The pie is too bitter for me but Father, of course, loves it – each bite transporting him ‘straight home to the fens and to our own hearth’ – and is careful to credit Mother with the recipe and the kind thought.
I hear nothing further from him on the question of my marriage that evening. Nor the next week, when we ride together in the carriage to Blackheath where Father is to inspect the troops we are sending to Flanders to fight with the French against the Spanish; his forehead instead pressed to the shutters, the bright May sunshine shut out. He turns from darkness to light for his men of course, riding along their lines calling out to them and speaking rousing words of the glory they go to, Major-General John Lambert watching from his grey horse. They, in turn, cheer and whistle, waving their hats and helmets and roaring his name, their massed ranks, bristling with silver pikes and the tips of muskets like a vast pin cushion, stretching as far as my eyes can see. I watch, transfixed as I always am when I am granted a glimpse of the battlefield father I hardly know.
Later that day, we travel down to Hampton Court and Father’s mood deepens once more until the news that arrives after supper that Denmark has declared war against Sweden plunges him into a dark thunderstorm of flashing rage and sadness, his plans for a Protestant peace in the Baltic in tatters. Our new ambassador Meadowes, not yet sailed for Denmark, is summoned upriver in haste and sits up late with Father and Secretary Thurloe, the smell of pipe smoke and the strip of candlelight visible under Father’s study door remaining until dawn. I wonder, as I pray with Mary, whether the news is an omen that Father will not be crowned the Protestant Charlemagne Thurloe and his allies wish him to become.
I spend the next day trying to forget my worries with constant activity: a singing lesson with Master Hingston, some more language tuition from Master Marvell, a walk in the privy gardens with Mary. At supper I am forced to suffer the exquisite torture of watching Robert as he eats and talks on the far side of the Great Hall, his beautiful head turned away from me as we listen to the musicians sing for us after the meal. My feet, desperate in their desire to take me over to him, tap frantically under the table, only stilling when Mary moves her hand across from her lap to mine and presses firmly on my thigh. Out of the corner of my eye I notice Master Thurloe watching me and I bite my lip and lift my gaze away into the rafters above.

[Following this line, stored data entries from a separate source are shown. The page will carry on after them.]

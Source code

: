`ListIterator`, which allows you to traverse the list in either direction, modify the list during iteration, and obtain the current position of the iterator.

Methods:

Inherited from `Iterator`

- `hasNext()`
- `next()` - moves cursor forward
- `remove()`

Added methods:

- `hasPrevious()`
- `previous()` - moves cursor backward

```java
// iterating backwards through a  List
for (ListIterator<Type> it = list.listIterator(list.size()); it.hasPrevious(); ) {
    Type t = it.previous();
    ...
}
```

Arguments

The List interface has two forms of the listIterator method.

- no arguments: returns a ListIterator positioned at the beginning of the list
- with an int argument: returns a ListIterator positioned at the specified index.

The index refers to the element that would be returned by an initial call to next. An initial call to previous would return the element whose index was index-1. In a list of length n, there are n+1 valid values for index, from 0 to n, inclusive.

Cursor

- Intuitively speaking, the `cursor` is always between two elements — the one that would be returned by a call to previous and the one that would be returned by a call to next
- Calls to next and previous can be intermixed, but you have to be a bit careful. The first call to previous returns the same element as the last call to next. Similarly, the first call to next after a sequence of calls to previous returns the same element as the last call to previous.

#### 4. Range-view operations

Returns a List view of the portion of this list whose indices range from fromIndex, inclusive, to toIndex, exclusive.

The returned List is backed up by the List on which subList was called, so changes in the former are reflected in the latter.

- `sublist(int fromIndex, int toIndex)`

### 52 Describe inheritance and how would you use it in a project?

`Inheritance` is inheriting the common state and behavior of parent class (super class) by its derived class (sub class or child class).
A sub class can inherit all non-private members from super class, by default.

Later, my restlessness keeps me from sleep and, feeling the need to walk my way out of the maze of my thoughts, I take up a candle and shawl and slip from my room into the long gallery. It is a crisp, cool night, an alabaster moon throwing shafts of snow-coloured light through the shutters to form stepping stones down the length of the corridor. Leaving the ghostly figures of the guards behind me, my bare feet follow the stones to the end of the grand passage, my nightgown billowing about my ankles whenever I pass an open window. Reaching the end at the south-east corner of the wing, I turn into the shorter gallery that borders my parents’ rooms and stop abruptly. Ahead, I see the flickering flame of another candle casting the heavy face beside it into the sharpest contrasts of light and shade.
Father.
He too is in his nightshirt and is standing motionless, holding his candle aloft as he peers at Mantegna’s magnificent paintings that march down the length of the gallery.
I approach him slowly, anxious not to startle him from his reverie. ‘Father?’
‘You awake too, my little wench?’ he asks, his voice hoarse with sleep as he keeps his eyes on the canvas.
I come to a stop beside him and turn to the paintings, letting my eyes travel from the start of the procession along the nine huge panels to its end; the earthy reds and browns golden where candlelight touches the paint. Looking at them now, in the still quietness of the night, I can almost hear the noises of ancient Rome on a hot day: trumpet fanfares blasting through the sun-filled sky, the rumble of carriages, the restless stamping of horses as they flick their tails at flies, the chatter and laughter of the crowd.
‘They speak to me, these paintings,’ Father says, his voice low and quiet as if we are in church. ‘Of all the late king’s collection, these are the finest. These were the ones I had to save from sale.’
It is plain to see why. Here – immortalised in the richest pigments by an Italian master – is Caesar: the greatest military leader of all, loved by his men and driven from the glories of the battlefield up to the heights of political power. A general, not a king; not invading but invited to pass through the gates of the Roman republic in triumph. He sits atop a chariot, captured in the moment a page crowns his head with a wreath of laurel – the same ring of leaves that encircles Father’s head on his new coin.
‘What message lies here for me?’ Father asks, though it is not clear if he puts the question to himself, to me or to God.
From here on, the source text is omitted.